▶ [Dataset extract]
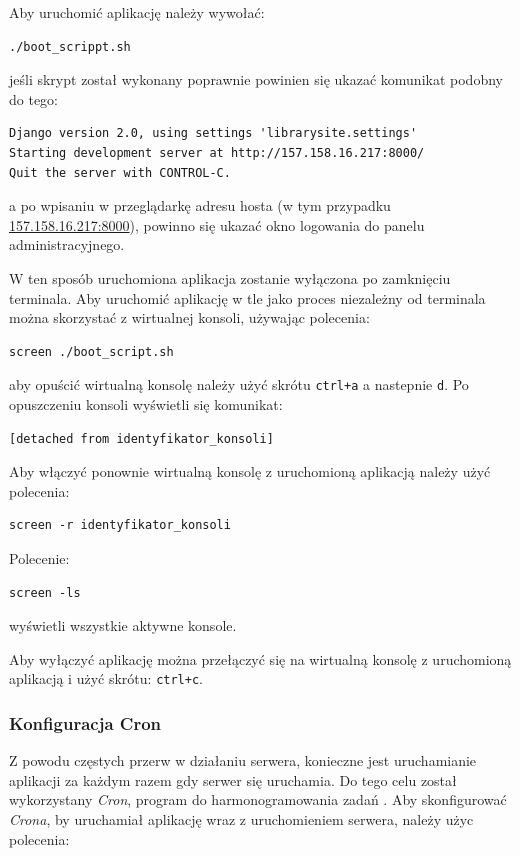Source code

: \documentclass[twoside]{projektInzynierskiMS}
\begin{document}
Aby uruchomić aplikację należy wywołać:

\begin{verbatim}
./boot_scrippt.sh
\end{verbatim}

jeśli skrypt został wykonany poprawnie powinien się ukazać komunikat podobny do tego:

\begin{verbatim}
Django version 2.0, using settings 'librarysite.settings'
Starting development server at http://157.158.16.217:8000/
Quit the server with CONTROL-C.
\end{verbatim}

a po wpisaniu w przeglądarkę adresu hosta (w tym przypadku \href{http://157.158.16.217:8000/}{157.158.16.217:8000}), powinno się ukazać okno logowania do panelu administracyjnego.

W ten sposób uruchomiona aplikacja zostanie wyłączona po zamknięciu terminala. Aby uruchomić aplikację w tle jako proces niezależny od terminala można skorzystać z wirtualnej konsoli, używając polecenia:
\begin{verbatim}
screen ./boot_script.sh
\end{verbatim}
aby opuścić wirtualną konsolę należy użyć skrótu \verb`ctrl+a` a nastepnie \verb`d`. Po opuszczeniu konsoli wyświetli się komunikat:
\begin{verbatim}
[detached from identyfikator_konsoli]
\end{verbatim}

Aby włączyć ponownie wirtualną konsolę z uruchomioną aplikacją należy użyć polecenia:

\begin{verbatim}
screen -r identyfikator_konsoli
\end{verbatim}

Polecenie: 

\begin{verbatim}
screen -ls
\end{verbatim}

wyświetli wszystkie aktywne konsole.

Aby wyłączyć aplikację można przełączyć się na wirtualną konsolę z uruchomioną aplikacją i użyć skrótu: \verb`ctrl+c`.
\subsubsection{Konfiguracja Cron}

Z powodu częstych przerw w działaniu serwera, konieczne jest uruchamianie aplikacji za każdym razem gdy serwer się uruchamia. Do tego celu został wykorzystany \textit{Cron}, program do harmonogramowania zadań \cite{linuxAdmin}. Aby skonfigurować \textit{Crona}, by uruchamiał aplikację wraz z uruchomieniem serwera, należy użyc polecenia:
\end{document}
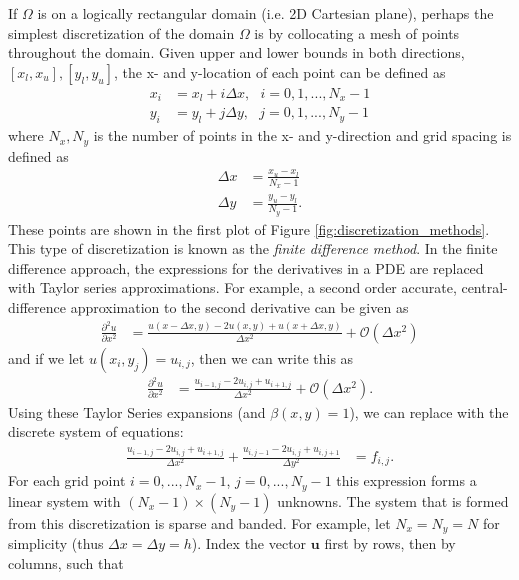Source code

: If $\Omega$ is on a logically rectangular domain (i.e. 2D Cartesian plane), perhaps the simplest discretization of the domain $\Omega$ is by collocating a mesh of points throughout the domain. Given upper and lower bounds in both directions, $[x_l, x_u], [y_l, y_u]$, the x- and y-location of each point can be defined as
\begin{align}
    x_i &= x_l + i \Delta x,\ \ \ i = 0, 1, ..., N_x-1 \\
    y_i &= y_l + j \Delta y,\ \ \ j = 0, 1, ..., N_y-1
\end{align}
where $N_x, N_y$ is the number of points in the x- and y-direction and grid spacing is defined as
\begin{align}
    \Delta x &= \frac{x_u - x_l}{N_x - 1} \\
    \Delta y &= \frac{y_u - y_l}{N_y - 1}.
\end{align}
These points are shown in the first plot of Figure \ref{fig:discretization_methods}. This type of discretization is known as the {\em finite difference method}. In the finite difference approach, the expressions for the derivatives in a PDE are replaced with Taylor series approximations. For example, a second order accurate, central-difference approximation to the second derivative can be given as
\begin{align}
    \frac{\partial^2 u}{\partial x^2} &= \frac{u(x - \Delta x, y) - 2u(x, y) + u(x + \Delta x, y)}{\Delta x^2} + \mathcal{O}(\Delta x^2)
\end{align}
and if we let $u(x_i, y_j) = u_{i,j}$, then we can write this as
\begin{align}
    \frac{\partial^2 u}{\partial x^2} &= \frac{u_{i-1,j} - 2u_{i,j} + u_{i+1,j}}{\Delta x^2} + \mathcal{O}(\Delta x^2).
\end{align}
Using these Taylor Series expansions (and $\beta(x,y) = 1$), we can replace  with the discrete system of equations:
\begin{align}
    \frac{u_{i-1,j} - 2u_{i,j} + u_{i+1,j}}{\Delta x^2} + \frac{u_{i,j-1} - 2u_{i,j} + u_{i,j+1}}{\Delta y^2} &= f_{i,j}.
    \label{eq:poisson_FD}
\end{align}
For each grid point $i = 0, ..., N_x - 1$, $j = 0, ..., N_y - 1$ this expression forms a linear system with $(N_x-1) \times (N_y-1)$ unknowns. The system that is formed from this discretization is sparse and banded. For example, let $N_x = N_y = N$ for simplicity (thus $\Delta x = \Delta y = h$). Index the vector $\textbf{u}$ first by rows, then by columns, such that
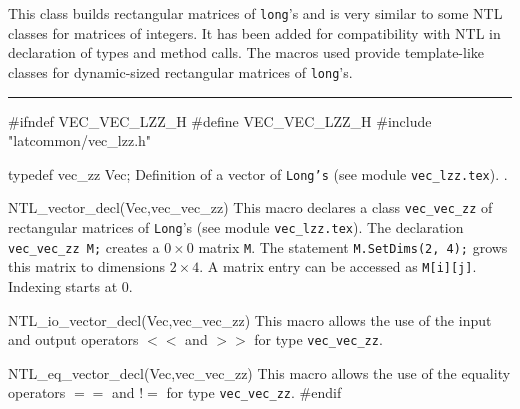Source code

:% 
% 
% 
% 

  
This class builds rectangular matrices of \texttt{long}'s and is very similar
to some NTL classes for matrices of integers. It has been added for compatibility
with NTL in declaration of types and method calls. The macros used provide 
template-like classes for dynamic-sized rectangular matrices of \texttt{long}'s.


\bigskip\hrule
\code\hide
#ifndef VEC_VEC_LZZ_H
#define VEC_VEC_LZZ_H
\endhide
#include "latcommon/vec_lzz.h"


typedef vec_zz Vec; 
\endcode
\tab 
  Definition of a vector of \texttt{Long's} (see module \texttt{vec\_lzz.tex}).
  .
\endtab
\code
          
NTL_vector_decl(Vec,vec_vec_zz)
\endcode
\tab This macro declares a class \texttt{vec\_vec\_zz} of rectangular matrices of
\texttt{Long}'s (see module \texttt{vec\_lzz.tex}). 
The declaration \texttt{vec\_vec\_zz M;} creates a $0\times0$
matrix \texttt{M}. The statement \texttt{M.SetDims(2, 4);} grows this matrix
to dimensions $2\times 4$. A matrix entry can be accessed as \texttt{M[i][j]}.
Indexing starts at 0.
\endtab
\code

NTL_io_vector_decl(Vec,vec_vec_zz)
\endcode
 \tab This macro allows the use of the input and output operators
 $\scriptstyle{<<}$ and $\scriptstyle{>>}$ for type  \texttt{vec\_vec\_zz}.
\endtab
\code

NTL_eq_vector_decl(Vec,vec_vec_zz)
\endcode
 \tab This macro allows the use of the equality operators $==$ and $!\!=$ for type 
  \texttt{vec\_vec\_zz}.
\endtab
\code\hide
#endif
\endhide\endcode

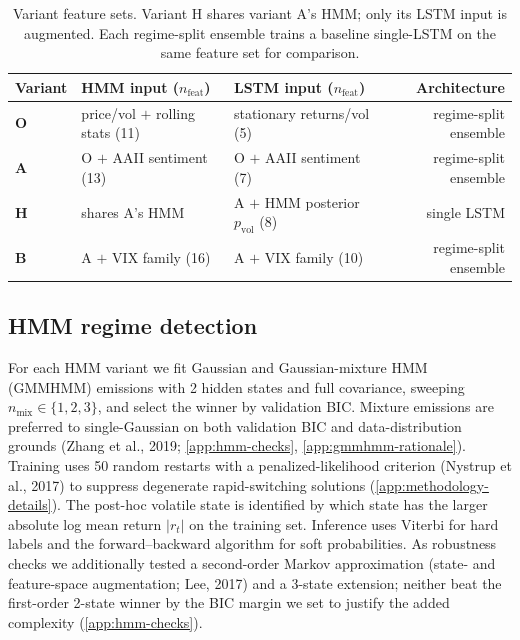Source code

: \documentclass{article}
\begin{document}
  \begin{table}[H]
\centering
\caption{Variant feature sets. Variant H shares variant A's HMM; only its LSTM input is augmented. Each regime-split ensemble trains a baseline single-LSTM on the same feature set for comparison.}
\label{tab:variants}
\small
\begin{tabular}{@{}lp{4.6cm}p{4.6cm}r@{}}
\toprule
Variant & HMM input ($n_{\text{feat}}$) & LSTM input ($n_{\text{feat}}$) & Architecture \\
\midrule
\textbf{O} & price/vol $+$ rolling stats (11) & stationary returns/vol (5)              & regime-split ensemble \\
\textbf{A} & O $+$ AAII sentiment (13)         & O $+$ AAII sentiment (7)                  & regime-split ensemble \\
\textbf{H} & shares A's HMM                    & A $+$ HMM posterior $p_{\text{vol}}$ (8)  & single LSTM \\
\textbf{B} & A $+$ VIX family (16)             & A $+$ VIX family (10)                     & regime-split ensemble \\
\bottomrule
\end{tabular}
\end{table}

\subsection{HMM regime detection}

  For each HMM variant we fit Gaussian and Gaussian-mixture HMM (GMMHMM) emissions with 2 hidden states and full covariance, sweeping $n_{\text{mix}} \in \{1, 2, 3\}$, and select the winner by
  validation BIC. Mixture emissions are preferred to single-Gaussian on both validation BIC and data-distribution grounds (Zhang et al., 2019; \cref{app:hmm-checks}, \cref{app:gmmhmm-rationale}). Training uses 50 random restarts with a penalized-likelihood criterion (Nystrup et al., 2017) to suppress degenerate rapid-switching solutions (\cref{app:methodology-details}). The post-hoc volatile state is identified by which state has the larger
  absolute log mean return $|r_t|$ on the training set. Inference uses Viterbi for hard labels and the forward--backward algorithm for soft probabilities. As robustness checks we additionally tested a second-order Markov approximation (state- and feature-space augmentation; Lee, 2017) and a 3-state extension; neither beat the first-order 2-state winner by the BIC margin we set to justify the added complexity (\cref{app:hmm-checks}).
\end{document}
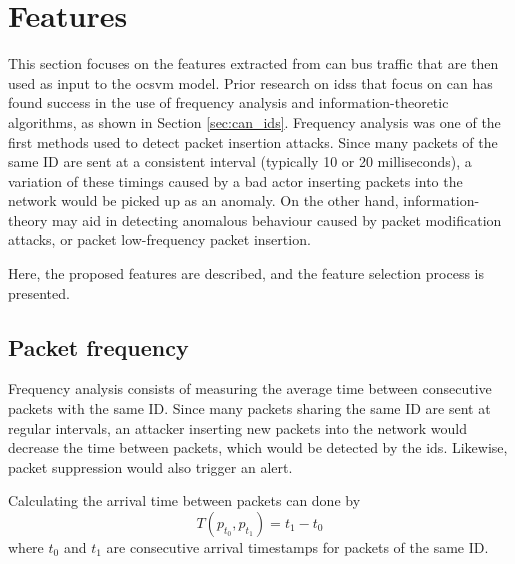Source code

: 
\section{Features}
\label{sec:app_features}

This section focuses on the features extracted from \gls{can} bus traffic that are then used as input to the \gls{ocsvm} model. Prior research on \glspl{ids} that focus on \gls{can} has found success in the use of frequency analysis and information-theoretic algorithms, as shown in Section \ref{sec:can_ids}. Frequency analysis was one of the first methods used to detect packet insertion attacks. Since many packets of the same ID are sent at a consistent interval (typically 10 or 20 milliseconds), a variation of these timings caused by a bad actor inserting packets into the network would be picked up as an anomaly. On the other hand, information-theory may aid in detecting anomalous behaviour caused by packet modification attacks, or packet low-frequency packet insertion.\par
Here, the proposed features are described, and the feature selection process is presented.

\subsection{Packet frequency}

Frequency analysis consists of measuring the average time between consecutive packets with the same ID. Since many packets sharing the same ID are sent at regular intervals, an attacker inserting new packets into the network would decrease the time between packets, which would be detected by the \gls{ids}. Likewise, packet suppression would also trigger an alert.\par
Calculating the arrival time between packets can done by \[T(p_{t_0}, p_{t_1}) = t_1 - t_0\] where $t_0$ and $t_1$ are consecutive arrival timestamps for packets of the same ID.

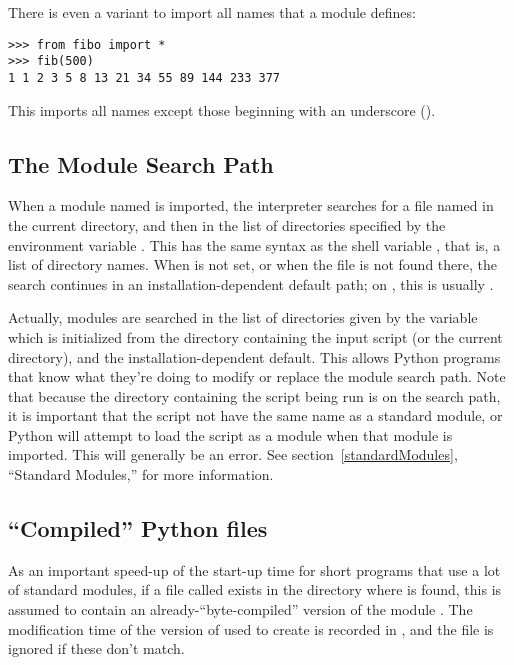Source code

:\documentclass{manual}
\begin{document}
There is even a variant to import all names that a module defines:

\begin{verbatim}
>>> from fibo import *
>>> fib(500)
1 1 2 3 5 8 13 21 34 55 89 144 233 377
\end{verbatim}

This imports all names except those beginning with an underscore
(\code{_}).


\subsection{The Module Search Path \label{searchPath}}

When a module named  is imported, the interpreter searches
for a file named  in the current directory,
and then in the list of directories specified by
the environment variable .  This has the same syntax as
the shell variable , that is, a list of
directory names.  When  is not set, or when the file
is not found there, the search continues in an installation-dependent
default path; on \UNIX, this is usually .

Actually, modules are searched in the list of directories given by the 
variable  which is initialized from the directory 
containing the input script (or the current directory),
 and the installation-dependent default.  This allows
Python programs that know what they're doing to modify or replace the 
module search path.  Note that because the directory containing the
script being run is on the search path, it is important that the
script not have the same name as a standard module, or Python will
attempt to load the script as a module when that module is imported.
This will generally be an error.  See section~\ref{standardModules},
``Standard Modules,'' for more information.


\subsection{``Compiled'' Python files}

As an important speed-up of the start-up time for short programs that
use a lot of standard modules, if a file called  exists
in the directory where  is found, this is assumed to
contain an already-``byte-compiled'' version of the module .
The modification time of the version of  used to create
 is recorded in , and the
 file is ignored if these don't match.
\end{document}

▶ [What you need to do] Check each line above for the word "shown" and copy every line that has it.

▶ [Answer below]
These points are shown in the first plot of Figure \ref{fig:discretization_methods}. This type of discretization is known as the {\em finite difference method}. In the finite difference approach, the expressions for the derivatives in a PDE are replaced with Taylor series approximations. For example, a second order accurate, central-difference approximation to the second derivative can be given as
This section focuses on the features extracted from \gls{can} bus traffic that are then used as input to the \gls{ocsvm} model. Prior research on \glspl{ids} that focus on \gls{can} has found success in the use of frequency analysis and information-theoretic algorithms, as shown in Section \ref{sec:can_ids}. Frequency analysis was one of the first methods used to detect packet insertion attacks. Since many packets of the same ID are sent at a consistent interval (typically 10 or 20 milliseconds), a variation of these timings caused by a bad actor inserting packets into the network would be picked up as an anomaly. On the other hand, information-theory may aid in detecting anomalous behaviour caused by packet modification attacks, or packet low-frequency packet insertion.\par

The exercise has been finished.